→ Records to use
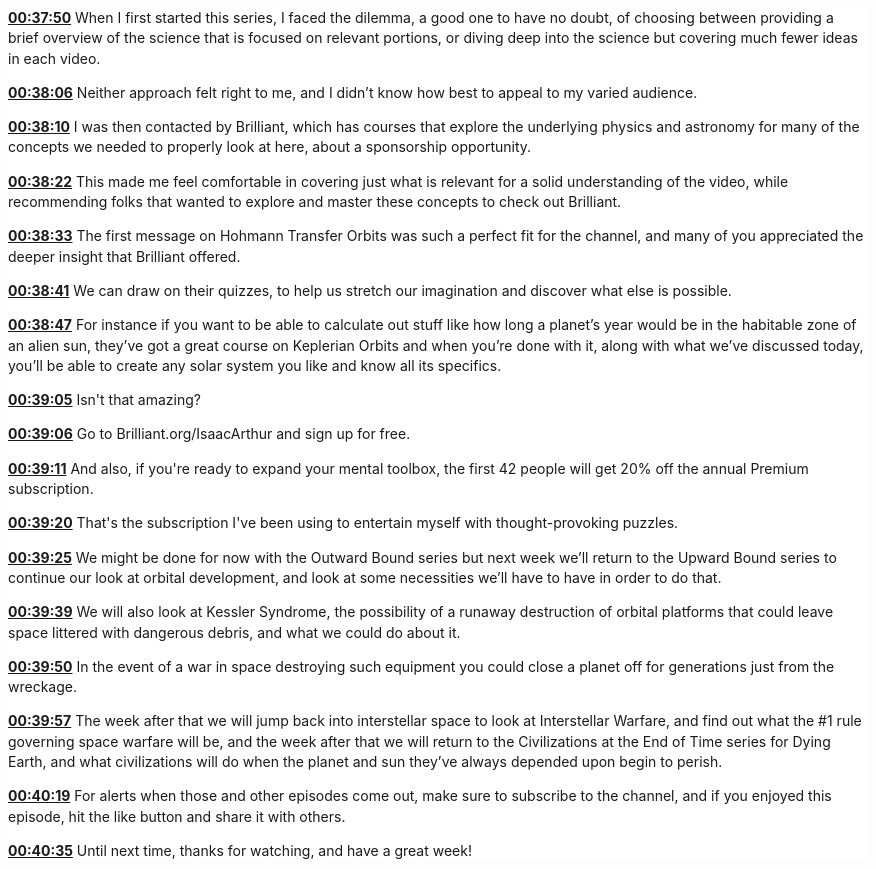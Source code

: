 **[00:37:50](https://youtube.com/watch?v=JkeLIAd2Nd0&t=00h37m50s)**  When I first started this series, I faced the dilemma, a good one to have no doubt, of choosing between providing a brief overview of the science that is focused on relevant portions, or diving deep into the science but covering much fewer ideas in each video. 

**[00:38:06](https://youtube.com/watch?v=JkeLIAd2Nd0&t=00h38m06s)**  Neither approach felt right to me, and I didn’t know how best to appeal to my varied audience. 

**[00:38:10](https://youtube.com/watch?v=JkeLIAd2Nd0&t=00h38m10s)**  I was then contacted by Brilliant, which has courses that explore the underlying physics and astronomy for many of the concepts we needed to properly look at here, about a sponsorship opportunity. 

**[00:38:22](https://youtube.com/watch?v=JkeLIAd2Nd0&t=00h38m22s)**  This made me feel comfortable in covering just what is relevant for a solid understanding of the video, while recommending folks that wanted to explore and master these concepts to check out Brilliant. 

**[00:38:33](https://youtube.com/watch?v=JkeLIAd2Nd0&t=00h38m33s)**  The first message on Hohmann Transfer Orbits was such a perfect fit for the channel, and many of you appreciated the deeper insight that Brilliant offered. 

**[00:38:41](https://youtube.com/watch?v=JkeLIAd2Nd0&t=00h38m41s)**  We can draw on their quizzes, to help us stretch our imagination and discover what else is possible. 

**[00:38:47](https://youtube.com/watch?v=JkeLIAd2Nd0&t=00h38m47s)**  For instance if you want to be able to calculate out stuff like how long a planet’s year would be in the habitable zone of an alien sun, they’ve got a great course on Keplerian Orbits and when you’re done with it, along with what we’ve discussed today, you’ll be able to create any solar system you like and know all its specifics. 

**[00:39:05](https://youtube.com/watch?v=JkeLIAd2Nd0&t=00h39m05s)**  Isn't that amazing? 

**[00:39:06](https://youtube.com/watch?v=JkeLIAd2Nd0&t=00h39m06s)**  Go to Brilliant.org/IsaacArthur and sign up for free. 

**[00:39:11](https://youtube.com/watch?v=JkeLIAd2Nd0&t=00h39m11s)**  And also, if you're ready to expand your mental toolbox, the first 42 people will get 20% off the annual Premium subscription. 

**[00:39:20](https://youtube.com/watch?v=JkeLIAd2Nd0&t=00h39m20s)**  That's the subscription I've been using to entertain myself with thought-provoking puzzles. 

**[00:39:25](https://youtube.com/watch?v=JkeLIAd2Nd0&t=00h39m25s)**  We might be done for now with the Outward Bound series but next week we’ll return to the Upward Bound series to continue our look at orbital development, and look at some necessities we’ll have to have in order to do that. 

**[00:39:39](https://youtube.com/watch?v=JkeLIAd2Nd0&t=00h39m39s)**  We will also look at Kessler Syndrome, the possibility of a runaway destruction of orbital platforms that could leave space littered with dangerous debris, and what we could do about it. 

**[00:39:50](https://youtube.com/watch?v=JkeLIAd2Nd0&t=00h39m50s)**  In the event of a war in space destroying such equipment you could close a planet off for generations just from the wreckage. 

**[00:39:57](https://youtube.com/watch?v=JkeLIAd2Nd0&t=00h39m57s)**  The week after that we will jump back into interstellar space to look at Interstellar Warfare, and find out what the #1 rule governing space warfare will be, and the week after that we will return to the Civilizations at the End of Time series for Dying Earth, and what civilizations will do when the planet and sun they’ve always depended upon begin to perish. 

**[00:40:19](https://youtube.com/watch?v=JkeLIAd2Nd0&t=00h40m19s)**  For alerts when those and other episodes come out, make sure to subscribe to the channel, and if you enjoyed this episode, hit the like button and share it with others. 

**[00:40:35](https://youtube.com/watch?v=JkeLIAd2Nd0&t=00h40m35s)**  Until next time, thanks for watching, and have a great week! 





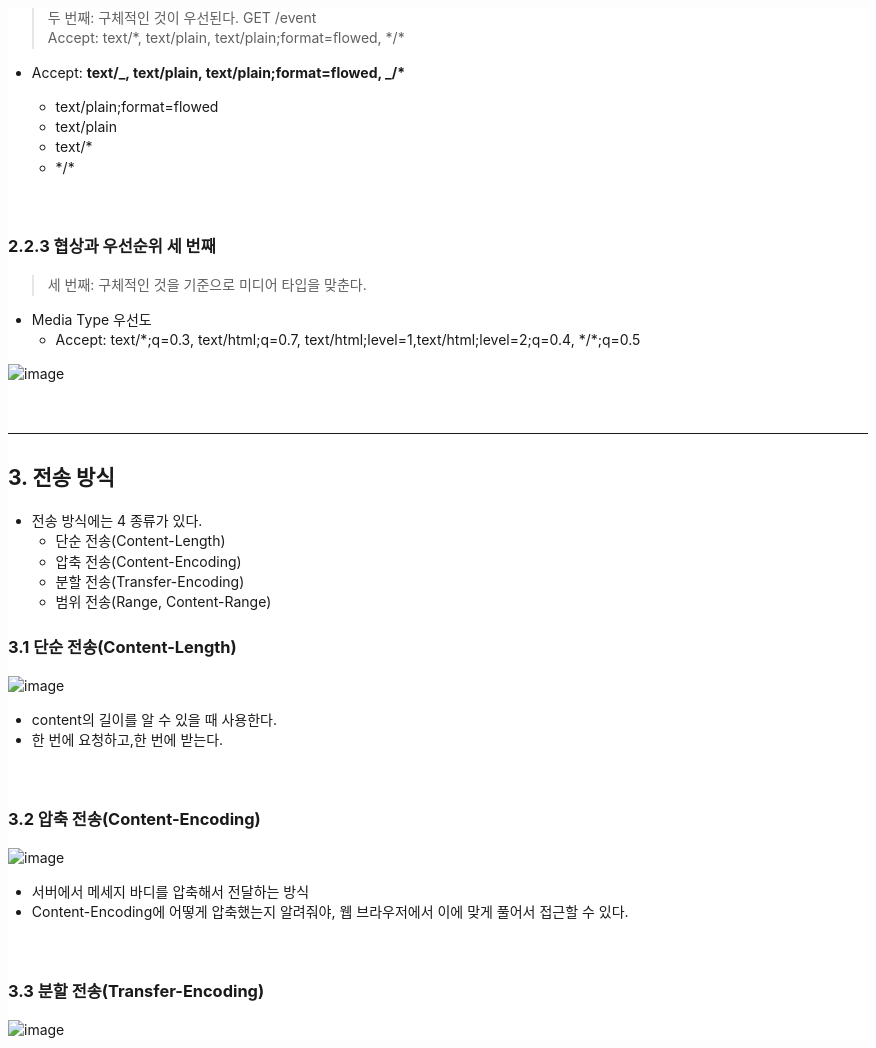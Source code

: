 > 두 번째: 구체적인 것이 우선된다.
> GET /event  
> Accept: text/\*, text/plain, text/plain;format=ﬂowed, \*/\*

- Accept: **text/_, text/plain, text/plain;format=flowed, _/\***

  - text/plain;format=flowed
  - text/plain
  - text/\*
  - \*/\*

<br>

### 2.2.3 협상과 우선순위 세 번째

> 세 번째: 구체적인 것을 기준으로 미디어 타입을 맞춘다.

- Media Type 우선도
  - Accept: text/\*;q=0.3, text/html;q=0.7, text/html;level=1,text/html;level=2;q=0.4, \*/\*;q=0.5

![image](https://user-images.githubusercontent.com/78094972/158827146-187af392-d1f0-4c80-b996-7c76aea0e68f.PNG)

<br>

---

## 3. 전송 방식

- 전송 방식에는 4 종류가 있다.
  - 단순 전송(Content-Length)
  - 압축 전송(Content-Encoding)
  - 분할 전송(Transfer-Encoding)
  - 범위 전송(Range, Content-Range)

### 3.1 단순 전송(Content-Length)

![image](https://user-images.githubusercontent.com/78094972/158827075-9a8f0f89-a10f-487b-b8f5-c8d6158fea28.PNG)

- content의 길이를 알 수 있을 때 사용한다.
- 한 번에 요청하고,한 번에 받는다.

<br>

### 3.2 압축 전송(Content-Encoding)

![image](https://user-images.githubusercontent.com/78094972/158811077-719df75e-0a38-4c55-aa3c-4a3a97052871.PNG)

- 서버에서 메세지 바디를 압축해서 전달하는 방식
- Content-Encoding에 어떻게 압축했는지 알려줘야, 웹 브라우저에서 이에 맞게 풀어서 접근할 수 있다.

<br>

### 3.3 분할 전송(Transfer-Encoding)

![image](https://user-images.githubusercontent.com/78094972/158811080-d9a60710-66b7-4a83-8282-8e7e4453d9e9.PNG)
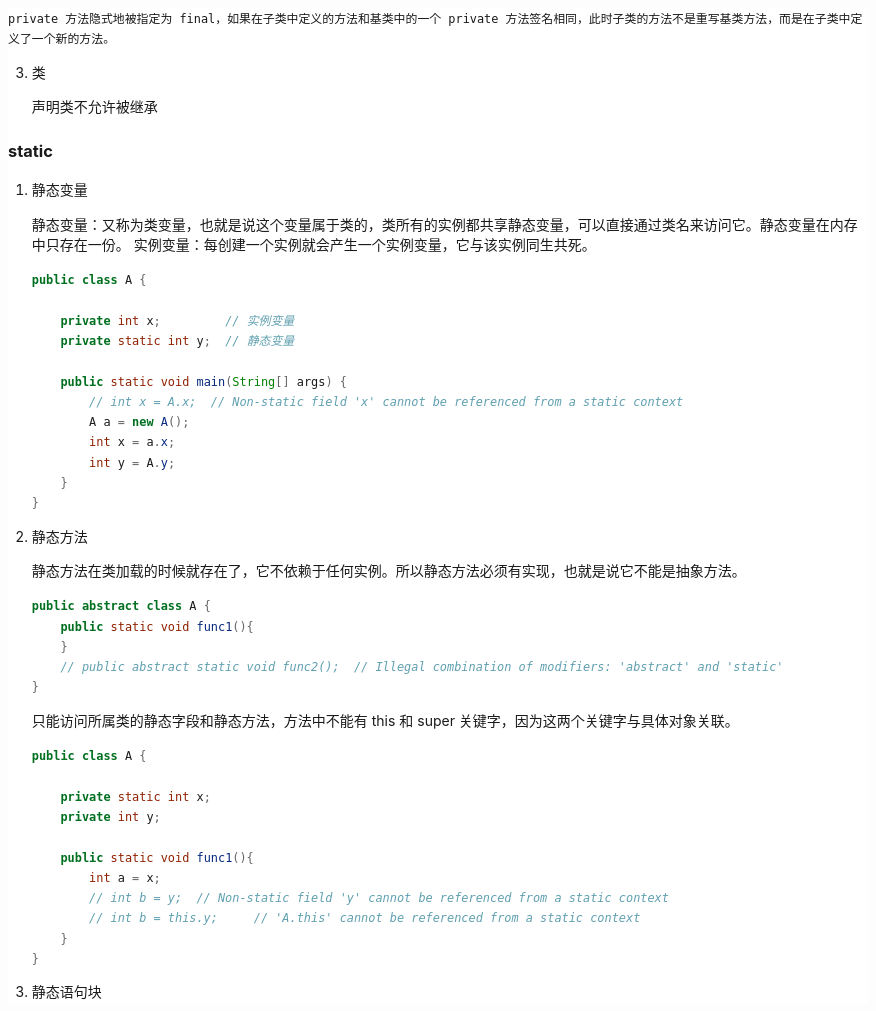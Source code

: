     private 方法隐式地被指定为 final，如果在子类中定义的方法和基类中的一个 private 方法签名相同，此时子类的方法不是重写基类方法，而是在子类中定义了一个新的方法。

3. 类

    声明类不允许被继承

### static

1. 静态变量

    静态变量：又称为类变量，也就是说这个变量属于类的，类所有的实例都共享静态变量，可以直接通过类名来访问它。静态变量在内存中只存在一份。
    实例变量：每创建一个实例就会产生一个实例变量，它与该实例同生共死。

    ```java
    public class A {

        private int x;         // 实例变量
        private static int y;  // 静态变量

        public static void main(String[] args) {
            // int x = A.x;  // Non-static field 'x' cannot be referenced from a static context
            A a = new A();
            int x = a.x;
            int y = A.y;
        }
    }
    ```

2. 静态方法

    静态方法在类加载的时候就存在了，它不依赖于任何实例。所以静态方法必须有实现，也就是说它不能是抽象方法。

    ```java
    public abstract class A {
        public static void func1(){
        }
        // public abstract static void func2();  // Illegal combination of modifiers: 'abstract' and 'static'
    }
    ```

    只能访问所属类的静态字段和静态方法，方法中不能有 this 和 super 关键字，因为这两个关键字与具体对象关联。

    ```java
    public class A {

        private static int x;
        private int y;

        public static void func1(){
            int a = x;
            // int b = y;  // Non-static field 'y' cannot be referenced from a static context
            // int b = this.y;     // 'A.this' cannot be referenced from a static context
        }
    }
    ```

3. 静态语句块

→ Work task
The lines wanted are those from the start of the material above through the line with "my varied audience.", both included; print them exactly and skip any picture.

→ Finished exercise
Source code

: **[00:37:50](https://youtube.com/watch?v=JkeLIAd2Nd0&t=00h37m50s)**  When I first started this series, I faced the dilemma, a good one to have no doubt, of choosing between providing a brief overview of the science that is focused on relevant portions, or diving deep into the science but covering much fewer ideas in each video. 

**[00:38:06](https://youtube.com/watch?v=JkeLIAd2Nd0&t=00h38m06s)**  Neither approach felt right to me, and I didn’t know how best to appeal to my varied audience. 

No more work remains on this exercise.